James Taylor is vice president for external relations and senior fellow for environment and energy policy at the Heartland Institute, an organization that has received funding from ExxonMobil and the Charles Koch Foundation and is perhaps best known for running a billboard campaign associating acceptance of climate science with “murderers, tyrants, and madmen” like the Unabomber and Charles Manson. For his part, Taylor dismisses “alarmist propaganda that global warming is a human-caused problem that needs to be addressed,” and suggests that taking action to reduce emissions could cause a return to the “the Little Ice Age and the Black Death.”
In addition to his many TV appearances, Merchants of Doubt highlighted Taylor’s multitude of op-eds that have been published in newspapers across the country. Taylor is also a contributor at Forbes, where he writes columns that attack climate science and environmental policies without disclosing his fossil fuel ties. His latest column falsely asserts that the recent winter cold shows that “global warming predictions are proving no more scientifically credible than snake oil.”
Taylor appeared on major cable and network news shows eight times between 2009 and 2014 to cast doubt on climate science or criticize environmental policies.
Fred Singer is the president of the Science and Environmental Policy Project, which has received funding from Exxon Mobil and casts doubt on global warming. Singer has received funding from the Heartland Institute to “regularly and publicly counter the alarmist [anthropogenic global warming] message” and consulted for Shell, Arco, Unocal, Sun Energy and the American Gas Association.
Singer is the founder of the Heartland Institute’s “Nongovernmental International Panel On Climate Change” (NIPCC), a collection of climate change deniers who have been criticized by many climate scientists for their attempts sow doubt and confusion about the firmly-established scientific findings of the United Nations’ Intergovernmental Panel on Climate Change (IPCC). He’s claimed that there was “little if any global warming during 1978-1997” and that “the climate hasn’t warmed in the 21st century.”
Between 2009 and 2014, Singer appeared on the cable and network news program to deny climate science or attack environmental policies eight times, including appearances on ABC and CNN. When once asked about the many scientific institutions that accept the consensus of human-caused global warming — including IPCC, NASA, NOAA, the National Academy of Sciences, and many more — he responded: “What can I say? They’re wrong.”
Tim Phillips is the president of Americans for Prosperity (AFP), the conservative advocacy group that was founded by the oil giant Koch brothers. Under Phillips’ leadership, AFP has campaigned against the Environmental Protection Agency’s carbon pollution standards and tax incentives for wind energy, while denying the existence of subsidies for the oil and gas industries.

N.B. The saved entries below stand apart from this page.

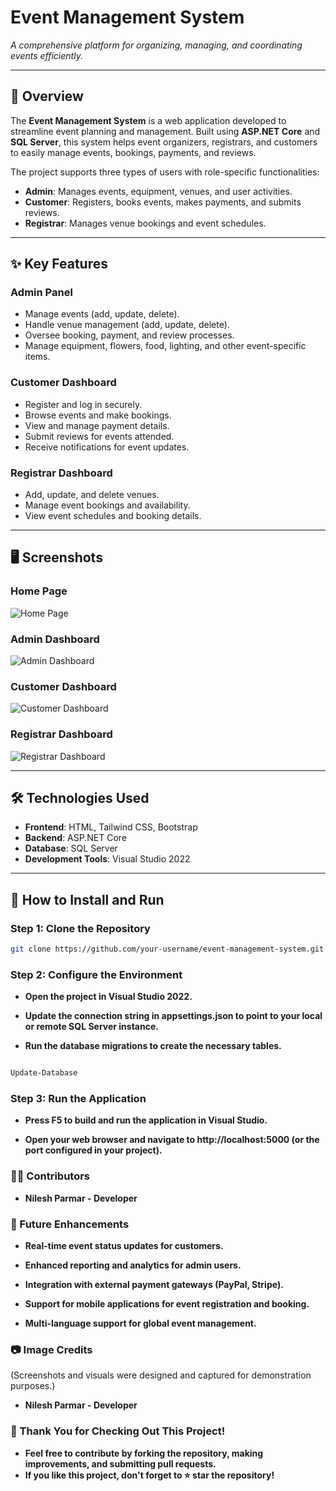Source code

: # **Event Management System**

_A comprehensive platform for organizing, managing, and coordinating events efficiently._

---

## 📜 **Overview**  
The **Event Management System** is a web application developed to streamline event planning and management. Built using **ASP.NET Core** and **SQL Server**, this system helps event organizers, registrars, and customers to easily manage events, bookings, payments, and reviews.

The project supports three types of users with role-specific functionalities:

- **Admin**: Manages events, equipment, venues, and user activities.  
- **Customer**: Registers, books events, makes payments, and submits reviews.  
- **Registrar**: Manages venue bookings and event schedules.

---

## ✨ **Key Features**

### **Admin Panel**  
- Manage events (add, update, delete).  
- Handle venue management (add, update, delete).  
- Oversee booking, payment, and review processes.  
- Manage equipment, flowers, food, lighting, and other event-specific items.

### **Customer Dashboard**  
- Register and log in securely.  
- Browse events and make bookings.  
- View and manage payment details.  
- Submit reviews for events attended.  
- Receive notifications for event updates.

### **Registrar Dashboard**  
- Add, update, and delete venues.  
- Manage event bookings and availability.  
- View event schedules and booking details.

---

## 🖥️ **Screenshots**

### **Home Page**  
![Home Page](https://via.placeholder.com/800x400?text=Event+Management+Home+Page)

### **Admin Dashboard**  
![Admin Dashboard](https://via.placeholder.com/800x400?text=Admin+Dashboard)

### **Customer Dashboard**  
![Customer Dashboard](https://via.placeholder.com/800x400?text=Customer+Dashboard)

### **Registrar Dashboard**  
![Registrar Dashboard](https://via.placeholder.com/800x400?text=Registrar+Dashboard)

---

## 🛠️ **Technologies Used**  
- **Frontend**: HTML, Tailwind CSS, Bootstrap  
- **Backend**: ASP.NET Core  
- **Database**: SQL Server  
- **Development Tools**: Visual Studio 2022  

---

## 🚀 **How to Install and Run**

### **Step 1: Clone the Repository**  
```bash
git clone https://github.com/your-username/event-management-system.git
```
### **Step 2: Configure the Environment**
- **Open the project in Visual Studio 2022.**

- **Update the connection string in appsettings.json to point to your local or remote SQL Server instance.**

- **Run the database migrations to create the necessary tables.**

```bash

Update-Database
```
### **Step 3: Run the Application**
- **Press F5 to build and run the application in Visual Studio.**

- **Open your web browser and navigate to http://localhost:5000 (or the port configured in your project).**

### **🧑‍💻 Contributors**
- **Nilesh Parmar - Developer**

### **🌟 Future Enhancements**
- **Real-time event status updates for customers.**

- **Enhanced reporting and analytics for admin users.**

- **Integration with external payment gateways (PayPal, Stripe).**

- **Support for mobile applications for event registration and booking.**

- **Multi-language support for global event management.**

### **📷 Image Credits**
(Screenshots and visuals were designed and captured for demonstration purposes.)

- **Nilesh Parmar - Developer**

### **🙌 Thank You for Checking Out This Project!**
- **Feel free to contribute by forking the repository, making improvements, and submitting pull requests.**
- **If you like this project, don't forget to ⭐ star the repository!**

The Washington Post has said that Americans for Prosperity “may be America’s third-biggest political party” due to its widespread influence in elections.
Phillips appeared on the cable and network news programs to deny climate science or attack environmental policies seven times between 2009 and 2014.
William O’Keefe is CEO for the George C. Marshall Institute, and previously held leadership positions at the Competitive Enterprise Institute and the American Petroleum Institute. The George C. Marshall Institute, which has received at least $350,000 in funding from Koch foundations and over $800,000 from ExxonMobil, has published reports attempting to discredit established climate science. Newsweek called the organization a “central cog in the [climate change] denial machine.”
Fortunately, O’Keefe has not appeared on the networks in recent years, although he did publish an op-ed in the Wall Street Journal casting doubt on whether humans are the primary cause of global warming.